### Task to complete
Pick each line containing "Causal" out of the records.

### Data under study
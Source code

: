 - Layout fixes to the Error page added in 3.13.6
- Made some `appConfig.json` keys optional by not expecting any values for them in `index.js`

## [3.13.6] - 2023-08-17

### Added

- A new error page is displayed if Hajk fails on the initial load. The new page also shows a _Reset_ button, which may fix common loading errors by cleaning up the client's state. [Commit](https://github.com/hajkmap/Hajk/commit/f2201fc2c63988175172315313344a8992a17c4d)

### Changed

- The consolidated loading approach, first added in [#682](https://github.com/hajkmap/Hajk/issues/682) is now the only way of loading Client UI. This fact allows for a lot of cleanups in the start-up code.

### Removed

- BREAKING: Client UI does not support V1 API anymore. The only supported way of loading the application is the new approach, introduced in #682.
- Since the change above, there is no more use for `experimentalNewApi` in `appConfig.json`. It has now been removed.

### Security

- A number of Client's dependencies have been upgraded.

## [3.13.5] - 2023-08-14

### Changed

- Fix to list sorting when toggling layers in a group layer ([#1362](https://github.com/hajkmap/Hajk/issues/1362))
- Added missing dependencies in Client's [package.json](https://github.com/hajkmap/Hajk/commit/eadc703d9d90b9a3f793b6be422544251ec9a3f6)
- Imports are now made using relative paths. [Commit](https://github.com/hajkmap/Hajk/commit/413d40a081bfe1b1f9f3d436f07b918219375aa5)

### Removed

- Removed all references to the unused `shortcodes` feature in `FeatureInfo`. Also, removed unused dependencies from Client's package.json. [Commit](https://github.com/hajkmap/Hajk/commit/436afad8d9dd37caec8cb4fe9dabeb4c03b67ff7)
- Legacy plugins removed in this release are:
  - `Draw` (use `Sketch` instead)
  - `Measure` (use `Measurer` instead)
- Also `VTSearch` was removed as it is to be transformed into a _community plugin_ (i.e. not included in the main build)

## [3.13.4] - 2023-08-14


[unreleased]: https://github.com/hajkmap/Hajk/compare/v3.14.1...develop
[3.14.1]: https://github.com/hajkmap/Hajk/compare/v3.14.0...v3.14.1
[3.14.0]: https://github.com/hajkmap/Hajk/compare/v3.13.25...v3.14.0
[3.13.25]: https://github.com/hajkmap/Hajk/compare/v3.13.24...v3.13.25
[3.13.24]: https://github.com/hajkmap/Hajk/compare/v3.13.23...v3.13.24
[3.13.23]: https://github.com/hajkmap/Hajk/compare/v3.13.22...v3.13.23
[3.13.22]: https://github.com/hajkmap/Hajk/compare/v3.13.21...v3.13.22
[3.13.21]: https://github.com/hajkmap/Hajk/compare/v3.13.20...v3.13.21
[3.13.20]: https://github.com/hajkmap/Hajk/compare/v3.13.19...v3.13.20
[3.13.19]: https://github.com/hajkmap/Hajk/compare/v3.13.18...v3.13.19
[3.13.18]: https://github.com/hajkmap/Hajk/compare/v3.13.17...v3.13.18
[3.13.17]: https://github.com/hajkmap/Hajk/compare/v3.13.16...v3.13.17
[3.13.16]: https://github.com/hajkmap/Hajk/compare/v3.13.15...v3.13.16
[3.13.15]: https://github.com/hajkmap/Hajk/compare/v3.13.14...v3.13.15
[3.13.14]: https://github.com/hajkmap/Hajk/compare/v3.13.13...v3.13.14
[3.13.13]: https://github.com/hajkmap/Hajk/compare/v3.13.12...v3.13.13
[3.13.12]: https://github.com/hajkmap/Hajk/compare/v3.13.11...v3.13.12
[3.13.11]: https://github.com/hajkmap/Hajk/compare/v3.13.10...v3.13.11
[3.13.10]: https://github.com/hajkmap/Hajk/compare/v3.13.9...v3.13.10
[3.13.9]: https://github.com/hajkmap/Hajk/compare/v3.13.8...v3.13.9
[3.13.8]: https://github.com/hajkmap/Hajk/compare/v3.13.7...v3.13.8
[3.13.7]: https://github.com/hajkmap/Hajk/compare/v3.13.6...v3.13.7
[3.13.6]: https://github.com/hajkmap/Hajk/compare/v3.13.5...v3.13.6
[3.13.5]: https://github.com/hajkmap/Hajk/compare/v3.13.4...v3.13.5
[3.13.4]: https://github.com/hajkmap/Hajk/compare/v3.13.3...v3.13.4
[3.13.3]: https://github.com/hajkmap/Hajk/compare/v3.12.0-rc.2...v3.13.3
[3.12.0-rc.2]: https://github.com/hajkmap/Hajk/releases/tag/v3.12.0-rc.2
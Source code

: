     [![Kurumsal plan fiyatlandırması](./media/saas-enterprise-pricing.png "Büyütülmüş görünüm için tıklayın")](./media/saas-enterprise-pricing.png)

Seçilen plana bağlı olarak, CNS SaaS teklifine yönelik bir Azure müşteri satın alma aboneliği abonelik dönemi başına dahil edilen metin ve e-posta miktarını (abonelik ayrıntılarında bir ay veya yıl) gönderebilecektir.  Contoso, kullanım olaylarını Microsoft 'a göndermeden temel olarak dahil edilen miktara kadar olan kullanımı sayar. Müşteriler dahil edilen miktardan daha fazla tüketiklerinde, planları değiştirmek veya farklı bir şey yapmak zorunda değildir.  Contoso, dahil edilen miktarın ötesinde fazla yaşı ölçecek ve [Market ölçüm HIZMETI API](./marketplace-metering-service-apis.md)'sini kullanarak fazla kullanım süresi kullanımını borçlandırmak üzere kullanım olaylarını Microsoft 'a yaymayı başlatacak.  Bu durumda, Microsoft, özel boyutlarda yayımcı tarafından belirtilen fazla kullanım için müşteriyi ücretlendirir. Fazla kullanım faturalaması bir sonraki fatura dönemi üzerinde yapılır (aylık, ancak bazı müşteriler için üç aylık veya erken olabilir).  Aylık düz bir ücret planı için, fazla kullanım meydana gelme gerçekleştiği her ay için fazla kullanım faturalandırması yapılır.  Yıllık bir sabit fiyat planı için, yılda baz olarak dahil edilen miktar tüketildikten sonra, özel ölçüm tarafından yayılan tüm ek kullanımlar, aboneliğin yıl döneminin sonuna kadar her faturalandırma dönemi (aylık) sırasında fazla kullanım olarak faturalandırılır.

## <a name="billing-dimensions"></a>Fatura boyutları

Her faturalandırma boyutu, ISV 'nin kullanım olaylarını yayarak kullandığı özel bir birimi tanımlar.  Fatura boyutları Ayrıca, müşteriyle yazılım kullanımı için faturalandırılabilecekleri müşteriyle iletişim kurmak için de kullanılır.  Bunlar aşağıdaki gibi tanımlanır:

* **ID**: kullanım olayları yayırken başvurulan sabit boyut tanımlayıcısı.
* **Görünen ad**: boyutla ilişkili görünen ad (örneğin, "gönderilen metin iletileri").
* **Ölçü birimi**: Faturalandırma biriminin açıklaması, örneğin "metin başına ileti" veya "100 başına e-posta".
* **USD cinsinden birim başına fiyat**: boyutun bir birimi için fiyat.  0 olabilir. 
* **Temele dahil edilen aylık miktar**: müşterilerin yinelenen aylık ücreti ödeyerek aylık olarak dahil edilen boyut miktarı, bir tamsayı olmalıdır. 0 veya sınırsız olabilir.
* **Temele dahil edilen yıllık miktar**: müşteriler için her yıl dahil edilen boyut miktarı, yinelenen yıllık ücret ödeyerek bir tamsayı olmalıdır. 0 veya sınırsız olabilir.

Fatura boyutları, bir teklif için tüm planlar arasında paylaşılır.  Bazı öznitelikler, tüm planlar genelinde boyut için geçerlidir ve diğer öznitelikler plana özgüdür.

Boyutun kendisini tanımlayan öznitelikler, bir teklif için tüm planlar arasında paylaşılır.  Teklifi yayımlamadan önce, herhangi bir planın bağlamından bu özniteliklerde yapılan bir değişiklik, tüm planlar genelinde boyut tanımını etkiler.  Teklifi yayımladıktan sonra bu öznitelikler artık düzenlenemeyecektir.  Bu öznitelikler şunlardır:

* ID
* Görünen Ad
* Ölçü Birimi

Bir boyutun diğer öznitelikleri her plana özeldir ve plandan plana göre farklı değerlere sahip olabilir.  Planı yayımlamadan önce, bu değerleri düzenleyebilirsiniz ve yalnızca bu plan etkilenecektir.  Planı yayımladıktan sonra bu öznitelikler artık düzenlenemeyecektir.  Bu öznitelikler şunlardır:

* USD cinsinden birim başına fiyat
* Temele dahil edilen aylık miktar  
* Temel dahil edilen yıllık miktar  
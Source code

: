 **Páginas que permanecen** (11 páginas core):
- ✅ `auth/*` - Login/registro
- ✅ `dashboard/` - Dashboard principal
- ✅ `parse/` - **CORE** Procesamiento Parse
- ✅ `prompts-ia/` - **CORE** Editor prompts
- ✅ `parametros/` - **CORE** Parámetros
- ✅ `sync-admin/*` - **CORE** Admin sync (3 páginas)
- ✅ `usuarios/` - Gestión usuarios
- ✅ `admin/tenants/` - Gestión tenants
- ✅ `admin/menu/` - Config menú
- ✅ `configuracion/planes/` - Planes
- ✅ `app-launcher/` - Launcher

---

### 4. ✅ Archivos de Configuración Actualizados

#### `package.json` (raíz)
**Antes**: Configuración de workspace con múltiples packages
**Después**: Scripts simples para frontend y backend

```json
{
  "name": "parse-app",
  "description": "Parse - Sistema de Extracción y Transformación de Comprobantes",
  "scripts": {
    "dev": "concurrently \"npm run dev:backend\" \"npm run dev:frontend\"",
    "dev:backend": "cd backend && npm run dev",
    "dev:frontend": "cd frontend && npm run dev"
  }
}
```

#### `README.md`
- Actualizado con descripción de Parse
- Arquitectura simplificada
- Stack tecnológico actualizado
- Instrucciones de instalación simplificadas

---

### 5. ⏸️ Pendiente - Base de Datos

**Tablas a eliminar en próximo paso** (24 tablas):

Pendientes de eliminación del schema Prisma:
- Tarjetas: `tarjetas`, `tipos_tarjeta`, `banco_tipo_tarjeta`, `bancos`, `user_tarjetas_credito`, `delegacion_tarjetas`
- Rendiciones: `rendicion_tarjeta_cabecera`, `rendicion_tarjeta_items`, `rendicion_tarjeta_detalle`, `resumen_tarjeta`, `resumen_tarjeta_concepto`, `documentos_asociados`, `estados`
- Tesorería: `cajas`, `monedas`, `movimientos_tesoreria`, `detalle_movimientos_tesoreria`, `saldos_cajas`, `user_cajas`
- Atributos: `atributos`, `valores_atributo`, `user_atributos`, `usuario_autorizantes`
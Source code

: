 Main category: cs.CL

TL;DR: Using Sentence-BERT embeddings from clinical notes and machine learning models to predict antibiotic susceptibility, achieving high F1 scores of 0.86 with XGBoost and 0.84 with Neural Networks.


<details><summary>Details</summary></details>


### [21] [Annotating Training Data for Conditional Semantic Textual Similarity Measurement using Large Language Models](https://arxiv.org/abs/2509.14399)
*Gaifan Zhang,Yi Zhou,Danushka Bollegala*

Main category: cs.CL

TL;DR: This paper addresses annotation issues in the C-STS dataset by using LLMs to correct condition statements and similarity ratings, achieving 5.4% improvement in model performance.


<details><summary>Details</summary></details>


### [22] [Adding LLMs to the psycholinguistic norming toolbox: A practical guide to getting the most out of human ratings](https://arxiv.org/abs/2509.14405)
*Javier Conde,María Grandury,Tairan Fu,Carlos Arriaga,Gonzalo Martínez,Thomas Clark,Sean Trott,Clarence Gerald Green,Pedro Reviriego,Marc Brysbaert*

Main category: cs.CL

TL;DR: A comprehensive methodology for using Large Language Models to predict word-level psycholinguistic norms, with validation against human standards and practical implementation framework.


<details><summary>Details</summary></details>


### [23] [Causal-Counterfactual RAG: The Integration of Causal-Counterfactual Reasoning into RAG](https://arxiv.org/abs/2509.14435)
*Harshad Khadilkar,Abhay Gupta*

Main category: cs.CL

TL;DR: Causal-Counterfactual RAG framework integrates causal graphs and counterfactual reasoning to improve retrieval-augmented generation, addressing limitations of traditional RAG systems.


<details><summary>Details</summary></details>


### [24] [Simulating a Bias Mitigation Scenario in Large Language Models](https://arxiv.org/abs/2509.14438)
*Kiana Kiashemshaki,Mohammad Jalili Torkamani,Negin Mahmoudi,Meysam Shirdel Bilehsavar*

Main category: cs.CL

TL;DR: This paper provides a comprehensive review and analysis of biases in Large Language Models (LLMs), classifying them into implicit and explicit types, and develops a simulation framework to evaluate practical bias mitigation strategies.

### Output of the task
### [23] [Causal-Counterfactual RAG: The Integration of Causal-Counterfactual Reasoning into RAG](https://arxiv.org/abs/2509.14435)
TL;DR: Causal-Counterfactual RAG framework integrates causal graphs and counterfactual reasoning to improve retrieval-augmented generation, addressing limitations of traditional RAG systems.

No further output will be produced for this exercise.